To do ->
The response should contain every entry, reproduced exactly.
(Beginning of Entries provided)
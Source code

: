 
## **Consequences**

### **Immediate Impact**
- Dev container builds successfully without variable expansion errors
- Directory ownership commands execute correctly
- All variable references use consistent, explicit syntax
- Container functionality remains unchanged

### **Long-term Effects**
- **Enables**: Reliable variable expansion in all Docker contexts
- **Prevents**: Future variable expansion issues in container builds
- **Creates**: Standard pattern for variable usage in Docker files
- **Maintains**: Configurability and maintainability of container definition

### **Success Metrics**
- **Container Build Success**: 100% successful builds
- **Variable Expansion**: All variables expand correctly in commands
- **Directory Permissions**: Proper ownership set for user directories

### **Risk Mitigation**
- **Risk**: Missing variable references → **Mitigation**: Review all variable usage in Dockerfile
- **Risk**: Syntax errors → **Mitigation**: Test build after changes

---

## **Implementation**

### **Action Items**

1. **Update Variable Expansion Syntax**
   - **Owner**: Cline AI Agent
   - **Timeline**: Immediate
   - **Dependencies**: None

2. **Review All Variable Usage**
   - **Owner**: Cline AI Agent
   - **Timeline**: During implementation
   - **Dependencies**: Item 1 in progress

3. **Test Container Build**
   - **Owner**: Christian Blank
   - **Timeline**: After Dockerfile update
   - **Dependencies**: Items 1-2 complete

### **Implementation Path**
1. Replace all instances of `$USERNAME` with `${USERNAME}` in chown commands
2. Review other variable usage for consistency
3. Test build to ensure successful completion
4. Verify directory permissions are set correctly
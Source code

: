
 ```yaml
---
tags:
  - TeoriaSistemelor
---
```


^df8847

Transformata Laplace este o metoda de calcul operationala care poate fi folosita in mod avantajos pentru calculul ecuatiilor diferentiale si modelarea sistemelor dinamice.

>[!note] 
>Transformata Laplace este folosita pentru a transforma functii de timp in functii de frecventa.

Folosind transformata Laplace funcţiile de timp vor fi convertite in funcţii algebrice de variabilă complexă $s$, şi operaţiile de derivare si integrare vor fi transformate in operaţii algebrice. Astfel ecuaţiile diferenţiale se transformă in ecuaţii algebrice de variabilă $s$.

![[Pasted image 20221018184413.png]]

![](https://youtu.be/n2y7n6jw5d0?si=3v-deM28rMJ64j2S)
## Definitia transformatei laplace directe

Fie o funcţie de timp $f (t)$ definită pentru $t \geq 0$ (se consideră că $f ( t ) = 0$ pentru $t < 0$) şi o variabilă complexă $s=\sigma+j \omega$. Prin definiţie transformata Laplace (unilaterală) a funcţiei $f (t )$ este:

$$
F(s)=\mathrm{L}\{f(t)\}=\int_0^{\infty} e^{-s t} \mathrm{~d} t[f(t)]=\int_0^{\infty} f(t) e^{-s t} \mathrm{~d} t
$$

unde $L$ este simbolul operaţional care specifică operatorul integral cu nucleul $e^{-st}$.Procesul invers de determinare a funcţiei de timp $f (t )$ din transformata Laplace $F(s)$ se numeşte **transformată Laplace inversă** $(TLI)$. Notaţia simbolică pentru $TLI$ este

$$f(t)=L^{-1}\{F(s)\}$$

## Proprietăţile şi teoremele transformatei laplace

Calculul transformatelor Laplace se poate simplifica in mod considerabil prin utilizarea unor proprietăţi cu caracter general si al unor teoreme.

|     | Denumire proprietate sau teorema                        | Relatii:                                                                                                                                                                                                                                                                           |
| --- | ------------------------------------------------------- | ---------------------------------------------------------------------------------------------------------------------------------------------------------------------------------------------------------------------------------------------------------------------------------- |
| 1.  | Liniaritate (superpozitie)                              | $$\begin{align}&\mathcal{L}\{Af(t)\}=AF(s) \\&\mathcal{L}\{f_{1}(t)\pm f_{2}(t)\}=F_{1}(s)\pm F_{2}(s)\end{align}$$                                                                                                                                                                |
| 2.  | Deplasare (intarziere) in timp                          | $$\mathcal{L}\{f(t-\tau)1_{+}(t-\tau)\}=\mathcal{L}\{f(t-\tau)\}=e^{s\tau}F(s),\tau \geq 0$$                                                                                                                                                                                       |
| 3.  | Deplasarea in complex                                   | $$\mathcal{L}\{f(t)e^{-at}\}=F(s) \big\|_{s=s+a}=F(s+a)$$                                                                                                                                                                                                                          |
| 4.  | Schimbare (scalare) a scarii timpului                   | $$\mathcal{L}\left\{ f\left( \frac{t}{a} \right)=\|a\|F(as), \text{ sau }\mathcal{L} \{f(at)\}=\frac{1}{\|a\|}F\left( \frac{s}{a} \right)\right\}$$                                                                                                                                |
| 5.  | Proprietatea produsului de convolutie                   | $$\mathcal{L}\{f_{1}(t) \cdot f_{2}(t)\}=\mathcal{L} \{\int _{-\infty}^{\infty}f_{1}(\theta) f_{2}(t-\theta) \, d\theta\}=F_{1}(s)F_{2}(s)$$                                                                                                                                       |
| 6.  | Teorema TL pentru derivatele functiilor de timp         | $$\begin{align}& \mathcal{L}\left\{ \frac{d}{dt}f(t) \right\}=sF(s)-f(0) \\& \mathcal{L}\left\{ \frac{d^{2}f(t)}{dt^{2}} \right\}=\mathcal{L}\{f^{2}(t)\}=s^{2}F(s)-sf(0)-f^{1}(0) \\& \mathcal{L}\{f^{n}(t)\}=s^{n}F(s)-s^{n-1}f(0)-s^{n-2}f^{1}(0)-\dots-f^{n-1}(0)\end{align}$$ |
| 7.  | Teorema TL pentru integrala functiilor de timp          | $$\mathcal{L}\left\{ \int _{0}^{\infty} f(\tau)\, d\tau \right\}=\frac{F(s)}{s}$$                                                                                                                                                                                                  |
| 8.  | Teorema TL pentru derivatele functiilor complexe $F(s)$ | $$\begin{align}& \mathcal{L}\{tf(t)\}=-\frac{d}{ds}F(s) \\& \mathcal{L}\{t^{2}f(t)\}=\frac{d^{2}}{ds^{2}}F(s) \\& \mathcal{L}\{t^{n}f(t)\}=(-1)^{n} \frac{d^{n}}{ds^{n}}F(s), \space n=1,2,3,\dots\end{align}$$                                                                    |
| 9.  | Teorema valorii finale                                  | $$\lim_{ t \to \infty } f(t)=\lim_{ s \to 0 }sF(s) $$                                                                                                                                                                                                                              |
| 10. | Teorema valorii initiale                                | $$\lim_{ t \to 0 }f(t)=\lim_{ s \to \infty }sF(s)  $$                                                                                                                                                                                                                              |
(End of Entries provided)
Reply to the exercise ->
Source code

: 
## **Consequences**

### **Immediate Impact**
- Dev container builds successfully without variable expansion errors
- Directory ownership commands execute correctly
- All variable references use consistent, explicit syntax
- Container functionality remains unchanged

### **Long-term Effects**
- **Enables**: Reliable variable expansion in all Docker contexts
- **Prevents**: Future variable expansion issues in container builds
- **Creates**: Standard pattern for variable usage in Docker files
- **Maintains**: Configurability and maintainability of container definition

### **Success Metrics**
- **Container Build Success**: 100% successful builds
- **Variable Expansion**: All variables expand correctly in commands
- **Directory Permissions**: Proper ownership set for user directories

### **Risk Mitigation**
- **Risk**: Missing variable references → **Mitigation**: Review all variable usage in Dockerfile
- **Risk**: Syntax errors → **Mitigation**: Test build after changes

---

## **Implementation**

### **Action Items**

1. **Update Variable Expansion Syntax**
   - **Owner**: Cline AI Agent
   - **Timeline**: Immediate
   - **Dependencies**: None

2. **Review All Variable Usage**
   - **Owner**: Cline AI Agent
   - **Timeline**: During implementation
   - **Dependencies**: Item 1 in progress

3. **Test Container Build**
   - **Owner**: Christian Blank
   - **Timeline**: After Dockerfile update
   - **Dependencies**: Items 1-2 complete

### **Implementation Path**
1. Replace all instances of `$USERNAME` with `${USERNAME}` in chown commands
2. Review other variable usage for consistency
3. Test build to ensure successful completion
4. Verify directory permissions are set correctly
Source code

:
 ```yaml
---
tags:
  - TeoriaSistemelor
---
```


^df8847

Transformata Laplace este o metoda de calcul operationala care poate fi folosita in mod avantajos pentru calculul ecuatiilor diferentiale si modelarea sistemelor dinamice.

>[!note] 
>Transformata Laplace este folosita pentru a transforma functii de timp in functii de frecventa.

Folosind transformata Laplace funcţiile de timp vor fi convertite in funcţii algebrice de variabilă complexă $s$, şi operaţiile de derivare si integrare vor fi transformate in operaţii algebrice. Astfel ecuaţiile diferenţiale se transformă in ecuaţii algebrice de variabilă $s$.

![[Pasted image 20221018184413.png]]

![](https://youtu.be/n2y7n6jw5d0?si=3v-deM28rMJ64j2S)
## Definitia transformatei laplace directe

Fie o funcţie de timp $f (t)$ definită pentru $t \geq 0$ (se consideră că $f ( t ) = 0$ pentru $t < 0$) şi o variabilă complexă $s=\sigma+j \omega$. Prin definiţie transformata Laplace (unilaterală) a funcţiei $f (t )$ este:

$$
F(s)=\mathrm{L}\{f(t)\}=\int_0^{\infty} e^{-s t} \mathrm{~d} t[f(t)]=\int_0^{\infty} f(t) e^{-s t} \mathrm{~d} t
$$

unde $L$ este simbolul operaţional care specifică operatorul integral cu nucleul $e^{-st}$.Procesul invers de determinare a funcţiei de timp $f (t )$ din transformata Laplace $F(s)$ se numeşte **transformată Laplace inversă** $(TLI)$. Notaţia simbolică pentru $TLI$ este

$$f(t)=L^{-1}\{F(s)\}$$

## Proprietăţile şi teoremele transformatei laplace

Calculul transformatelor Laplace se poate simplifica in mod considerabil prin utilizarea unor proprietăţi cu caracter general si al unor teoreme.

|     | Denumire proprietate sau teorema                        | Relatii:                                                                                                                                                                                                                                                                           |
| --- | ------------------------------------------------------- | ---------------------------------------------------------------------------------------------------------------------------------------------------------------------------------------------------------------------------------------------------------------------------------- |
| 1.  | Liniaritate (superpozitie)                              | $$\begin{align}&\mathcal{L}\{Af(t)\}=AF(s) \\&\mathcal{L}\{f_{1}(t)\pm f_{2}(t)\}=F_{1}(s)\pm F_{2}(s)\end{align}$$                                                                                                                                                                |
| 2.  | Deplasare (intarziere) in timp                          | $$\mathcal{L}\{f(t-\tau)1_{+}(t-\tau)\}=\mathcal{L}\{f(t-\tau)\}=e^{s\tau}F(s),\tau \geq 0$$                                                                                                                                                                                       |
| 3.  | Deplasarea in complex                                   | $$\mathcal{L}\{f(t)e^{-at}\}=F(s) \big\|_{s=s+a}=F(s+a)$$                                                                                                                                                                                                                          |
| 4.  | Schimbare (scalare) a scarii timpului                   | $$\mathcal{L}\left\{ f\left( \frac{t}{a} \right)=\|a\|F(as), \text{ sau }\mathcal{L} \{f(at)\}=\frac{1}{\|a\|}F\left( \frac{s}{a} \right)\right\}$$                                                                                                                                |
| 5.  | Proprietatea produsului de convolutie                   | $$\mathcal{L}\{f_{1}(t) \cdot f_{2}(t)\}=\mathcal{L} \{\int _{-\infty}^{\infty}f_{1}(\theta) f_{2}(t-\theta) \, d\theta\}=F_{1}(s)F_{2}(s)$$                                                                                                                                       |
| 6.  | Teorema TL pentru derivatele functiilor de timp         | $$\begin{align}& \mathcal{L}\left\{ \frac{d}{dt}f(t) \right\}=sF(s)-f(0) \\& \mathcal{L}\left\{ \frac{d^{2}f(t)}{dt^{2}} \right\}=\mathcal{L}\{f^{2}(t)\}=s^{2}F(s)-sf(0)-f^{1}(0) \\& \mathcal{L}\{f^{n}(t)\}=s^{n}F(s)-s^{n-1}f(0)-s^{n-2}f^{1}(0)-\dots-f^{n-1}(0)\end{align}$$ |
| 7.  | Teorema TL pentru integrala functiilor de timp          | $$\mathcal{L}\left\{ \int _{0}^{\infty} f(\tau)\, d\tau \right\}=\frac{F(s)}{s}$$                                                                                                                                                                                                  |
| 8.  | Teorema TL pentru derivatele functiilor complexe $F(s)$ | $$\begin{align}& \mathcal{L}\{tf(t)\}=-\frac{d}{ds}F(s) \\& \mathcal{L}\{t^{2}f(t)\}=\frac{d^{2}}{ds^{2}}F(s) \\& \mathcal{L}\{t^{n}f(t)\}=(-1)^{n} \frac{d^{n}}{ds^{n}}F(s), \space n=1,2,3,\dots\end{align}$$                                                                    |
| 9.  | Teorema valorii finale                                  | $$\lim_{ t \to \infty } f(t)=\lim_{ s \to 0 }sF(s) $$                                                                                                                                                                                                                              |
| 10. | Teorema valorii initiale                                | $$\lim_{ t \to 0 }f(t)=\lim_{ s \to \infty }sF(s)  $$                                                                                                                                                                                                                              |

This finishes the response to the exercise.